The Performance Marketing Alliance (PMA) is the latest organization to oppose state tax collection policy based on affiliate marketer location. The trade group announced support on September 2 for a pending New York Supreme Court lawsuit filed by and in July. They are challenging the state's requirement for online retailers to pay taxes if they have marketing affiliates in New York.

The retailers have voiced opposition to the measure since New York State passed a law affecting third-party sites that run retail offers in May 2008. The case was first heard in a New York trial court, where the law was upheld.

"We really think the trial court got it wrong," says Jonathan Johnson, president of Overstock. "We feel the law is unconstitutional."

Rebecca Madigan, founder of the PMA, echoed Johnson's sentiments, saying that the law was based on a common misunderstanding.

"Affiliate marketing is not sales; it's advertising - therefore it's unconstitutional to collect taxes on the industry," she says.
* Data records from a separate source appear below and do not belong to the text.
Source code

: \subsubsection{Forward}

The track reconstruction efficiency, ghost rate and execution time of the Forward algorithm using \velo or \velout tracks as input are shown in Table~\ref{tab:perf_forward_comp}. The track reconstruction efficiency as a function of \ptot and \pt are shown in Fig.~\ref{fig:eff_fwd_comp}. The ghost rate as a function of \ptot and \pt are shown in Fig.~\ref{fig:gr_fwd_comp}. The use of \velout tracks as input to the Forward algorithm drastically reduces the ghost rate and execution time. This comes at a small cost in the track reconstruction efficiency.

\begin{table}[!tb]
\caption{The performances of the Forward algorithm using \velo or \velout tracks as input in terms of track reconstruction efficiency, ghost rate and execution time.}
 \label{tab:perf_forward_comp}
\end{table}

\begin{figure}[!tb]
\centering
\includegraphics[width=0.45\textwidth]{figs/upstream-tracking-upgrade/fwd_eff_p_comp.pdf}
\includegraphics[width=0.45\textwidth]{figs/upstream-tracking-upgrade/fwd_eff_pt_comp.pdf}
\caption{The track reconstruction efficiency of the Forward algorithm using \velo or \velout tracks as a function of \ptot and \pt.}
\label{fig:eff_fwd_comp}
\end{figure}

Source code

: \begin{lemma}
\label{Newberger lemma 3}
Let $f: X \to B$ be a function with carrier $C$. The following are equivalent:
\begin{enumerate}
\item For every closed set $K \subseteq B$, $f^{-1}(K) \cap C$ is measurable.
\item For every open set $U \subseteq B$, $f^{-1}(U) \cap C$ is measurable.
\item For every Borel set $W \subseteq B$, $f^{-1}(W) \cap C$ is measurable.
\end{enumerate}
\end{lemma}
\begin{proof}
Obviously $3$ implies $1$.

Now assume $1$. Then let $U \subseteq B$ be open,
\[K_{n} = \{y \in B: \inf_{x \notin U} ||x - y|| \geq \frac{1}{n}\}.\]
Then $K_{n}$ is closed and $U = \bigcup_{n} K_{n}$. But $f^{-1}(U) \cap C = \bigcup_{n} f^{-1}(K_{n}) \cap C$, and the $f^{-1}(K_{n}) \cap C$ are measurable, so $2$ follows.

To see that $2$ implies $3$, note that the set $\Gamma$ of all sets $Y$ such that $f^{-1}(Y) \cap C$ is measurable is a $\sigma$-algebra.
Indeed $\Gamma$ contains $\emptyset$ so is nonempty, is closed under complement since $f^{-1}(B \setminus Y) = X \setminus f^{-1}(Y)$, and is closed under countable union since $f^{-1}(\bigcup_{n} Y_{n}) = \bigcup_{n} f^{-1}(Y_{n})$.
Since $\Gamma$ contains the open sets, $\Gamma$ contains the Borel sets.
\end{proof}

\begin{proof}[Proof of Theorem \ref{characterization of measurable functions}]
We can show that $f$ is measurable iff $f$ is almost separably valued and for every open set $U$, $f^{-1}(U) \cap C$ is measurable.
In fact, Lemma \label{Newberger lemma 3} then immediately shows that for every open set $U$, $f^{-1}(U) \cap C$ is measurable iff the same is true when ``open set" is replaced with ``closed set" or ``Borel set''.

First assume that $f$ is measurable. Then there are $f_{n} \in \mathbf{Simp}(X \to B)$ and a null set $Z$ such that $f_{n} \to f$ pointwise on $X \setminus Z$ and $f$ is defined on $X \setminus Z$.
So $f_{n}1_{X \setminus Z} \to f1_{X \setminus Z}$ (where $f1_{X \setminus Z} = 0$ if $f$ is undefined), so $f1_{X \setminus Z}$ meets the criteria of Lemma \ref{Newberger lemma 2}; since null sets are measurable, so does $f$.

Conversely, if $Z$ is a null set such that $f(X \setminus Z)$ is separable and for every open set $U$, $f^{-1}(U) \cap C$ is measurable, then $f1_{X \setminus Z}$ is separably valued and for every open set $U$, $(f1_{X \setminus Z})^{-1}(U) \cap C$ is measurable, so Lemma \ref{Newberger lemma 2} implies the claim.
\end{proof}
Opponents of the law contend that it is unconstitutional because affiliates would be taxed on the cost of goods sold by another party.

So called "copy-cat tax laws" were enacted in Rhode Island and recently approved in North Carolina. Other states considering similar laws include Hawaii, California and Maine. The laws in New York and Rhode Island are already in effect, while North Carolina's will begin on October 1.

The ability to collect sales tax is largely dependent on whether a company has "nexus" — defined as a physical presence that "furthers the cause of the business" — in the state. An affiliate is defined as any party that makes a commission or referral fee on a sale.

Carla Yrjanon, VP of tax research at transaction tax management provider Sabrix, characterized the change in states' regulations as a "broadening of pre-existing tax law."

"The economy that we are in, states were collecting less dollars and needed a way to supplement that income," she says. "All along, states have been concerned about Internet commerce. There has always been the sense that there is a tax loss on Internet sales that has not been accounted for."

The amount of money at stake nationwide is $3 billion in taxes, based on a 2008 online sales estimate of $204 billion by Forrester Research. The actual take by New York and Rhode Island so far is unclear, as many retailers have cut their affiliate marketing programs in participating states.

Madigan notes that 200 merchants have ended their affiliate programs in New York, endangering the business of 15,000 affiliates in the state.

Overstock has cut ties with all New York-based affiliates since the law first passed.Doing so, however, "has had hardly any effect on our business," Johnson says.

He added that if the company had to turn off all its affiliates, it would only see a small impact: Johnson estimated that 3% to 5% of Overstock's business is brought in by affiliates. Johnson's interest in pursuing the legal battle was not monetary, he says, but based on principle.

"We think the affiliate business should stay in the US," Johnson says. "It's an unbounded system - if one affiliate doesn't carry the coupons they want, buyers will find another affiliate that does. If this law goes nationwide, the affiliate programs might move entirely off-shore."

Another nationwide option that has been discussed since 2000 is the streamlined sales tax project (SSTP). If passed, it would require business to pay tax on goods shipped to each state at the recipient state's rate, requiring national retailers to do individual calculations based on the buyer's location. There are several states that support this plan, but there are no formal regulations mandating participation yet.